• [Assignment]
Where does the word "Build" show up in the records? Copy every line that has it.

[Given information Boundary: Start]

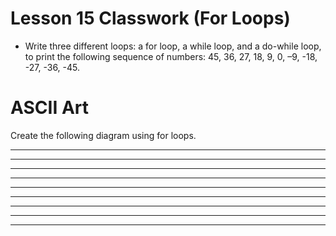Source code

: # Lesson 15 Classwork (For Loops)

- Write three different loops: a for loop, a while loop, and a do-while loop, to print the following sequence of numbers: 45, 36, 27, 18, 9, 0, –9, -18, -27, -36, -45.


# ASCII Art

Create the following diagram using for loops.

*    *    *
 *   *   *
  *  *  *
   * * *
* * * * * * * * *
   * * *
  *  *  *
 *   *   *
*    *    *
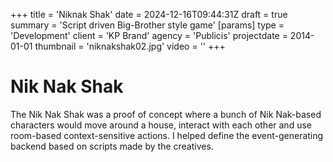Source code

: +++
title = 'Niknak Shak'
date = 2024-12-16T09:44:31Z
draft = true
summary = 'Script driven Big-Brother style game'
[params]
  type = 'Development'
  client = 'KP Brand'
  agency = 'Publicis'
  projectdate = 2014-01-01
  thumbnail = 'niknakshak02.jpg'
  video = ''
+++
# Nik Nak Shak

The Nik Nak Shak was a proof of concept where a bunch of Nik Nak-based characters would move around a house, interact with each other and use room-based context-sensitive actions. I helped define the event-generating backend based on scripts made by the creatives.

[Given information Boundary: End]
[Given information Boundary: Start]

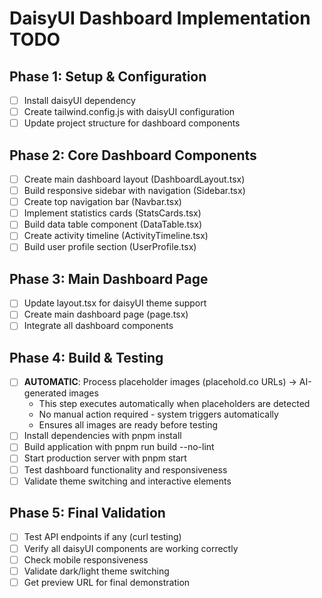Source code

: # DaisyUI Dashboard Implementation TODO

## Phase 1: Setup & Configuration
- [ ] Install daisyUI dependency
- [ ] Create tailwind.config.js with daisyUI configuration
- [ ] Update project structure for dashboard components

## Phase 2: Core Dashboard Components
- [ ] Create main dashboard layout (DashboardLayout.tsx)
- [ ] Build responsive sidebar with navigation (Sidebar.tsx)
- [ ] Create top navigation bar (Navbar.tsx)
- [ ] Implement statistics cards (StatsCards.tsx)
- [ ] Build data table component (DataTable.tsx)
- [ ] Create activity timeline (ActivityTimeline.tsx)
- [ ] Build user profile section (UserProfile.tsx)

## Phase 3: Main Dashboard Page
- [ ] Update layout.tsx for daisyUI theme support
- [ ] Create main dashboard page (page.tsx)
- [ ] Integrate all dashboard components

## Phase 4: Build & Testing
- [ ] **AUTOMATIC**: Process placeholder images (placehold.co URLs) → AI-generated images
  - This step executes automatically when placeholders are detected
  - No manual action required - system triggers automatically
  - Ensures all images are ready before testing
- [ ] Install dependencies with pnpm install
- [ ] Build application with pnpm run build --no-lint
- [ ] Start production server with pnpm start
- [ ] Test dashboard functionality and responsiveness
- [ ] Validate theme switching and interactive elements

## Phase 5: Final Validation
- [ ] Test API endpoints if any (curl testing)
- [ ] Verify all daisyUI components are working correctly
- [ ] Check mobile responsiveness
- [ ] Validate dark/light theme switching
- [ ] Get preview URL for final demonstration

[Given information Boundary: End]
[Given information Boundary: Start]

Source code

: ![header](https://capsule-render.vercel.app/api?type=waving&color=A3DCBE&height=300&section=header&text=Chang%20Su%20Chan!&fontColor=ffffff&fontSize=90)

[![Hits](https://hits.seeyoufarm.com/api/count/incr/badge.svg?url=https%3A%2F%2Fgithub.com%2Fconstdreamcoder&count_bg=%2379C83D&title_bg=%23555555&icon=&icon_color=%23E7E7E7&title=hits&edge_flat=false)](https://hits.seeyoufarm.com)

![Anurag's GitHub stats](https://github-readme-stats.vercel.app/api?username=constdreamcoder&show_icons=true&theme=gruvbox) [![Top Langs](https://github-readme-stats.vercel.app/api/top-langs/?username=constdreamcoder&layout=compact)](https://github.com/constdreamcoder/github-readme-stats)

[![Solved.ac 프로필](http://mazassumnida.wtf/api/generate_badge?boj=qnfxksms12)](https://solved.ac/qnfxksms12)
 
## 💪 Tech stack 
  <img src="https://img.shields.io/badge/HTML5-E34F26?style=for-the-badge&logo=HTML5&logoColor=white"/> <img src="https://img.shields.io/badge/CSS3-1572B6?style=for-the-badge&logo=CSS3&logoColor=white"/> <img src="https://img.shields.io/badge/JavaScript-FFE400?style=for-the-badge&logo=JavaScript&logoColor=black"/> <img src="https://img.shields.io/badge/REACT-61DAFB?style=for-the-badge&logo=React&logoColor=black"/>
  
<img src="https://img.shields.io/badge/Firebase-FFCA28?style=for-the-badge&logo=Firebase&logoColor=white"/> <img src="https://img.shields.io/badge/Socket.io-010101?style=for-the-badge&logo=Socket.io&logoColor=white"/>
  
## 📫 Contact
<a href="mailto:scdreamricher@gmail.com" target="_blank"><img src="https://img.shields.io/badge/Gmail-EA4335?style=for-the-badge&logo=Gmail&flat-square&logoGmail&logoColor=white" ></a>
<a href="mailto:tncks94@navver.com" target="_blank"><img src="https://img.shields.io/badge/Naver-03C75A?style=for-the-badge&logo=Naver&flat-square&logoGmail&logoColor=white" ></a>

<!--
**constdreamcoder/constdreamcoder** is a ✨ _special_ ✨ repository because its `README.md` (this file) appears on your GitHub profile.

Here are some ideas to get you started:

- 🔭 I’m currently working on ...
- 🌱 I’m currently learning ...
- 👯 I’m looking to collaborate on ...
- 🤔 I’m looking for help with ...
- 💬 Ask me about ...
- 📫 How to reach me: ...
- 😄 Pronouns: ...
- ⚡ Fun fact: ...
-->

[Given information Boundary: End]

• [Reply]
- [ ] Build responsive sidebar with navigation (Sidebar.tsx)
- [ ] Build data table component (DataTable.tsx)
- [ ] Build user profile section (UserProfile.tsx)
## Phase 4: Build & Testing
- [ ] Build application with pnpm run build --no-lint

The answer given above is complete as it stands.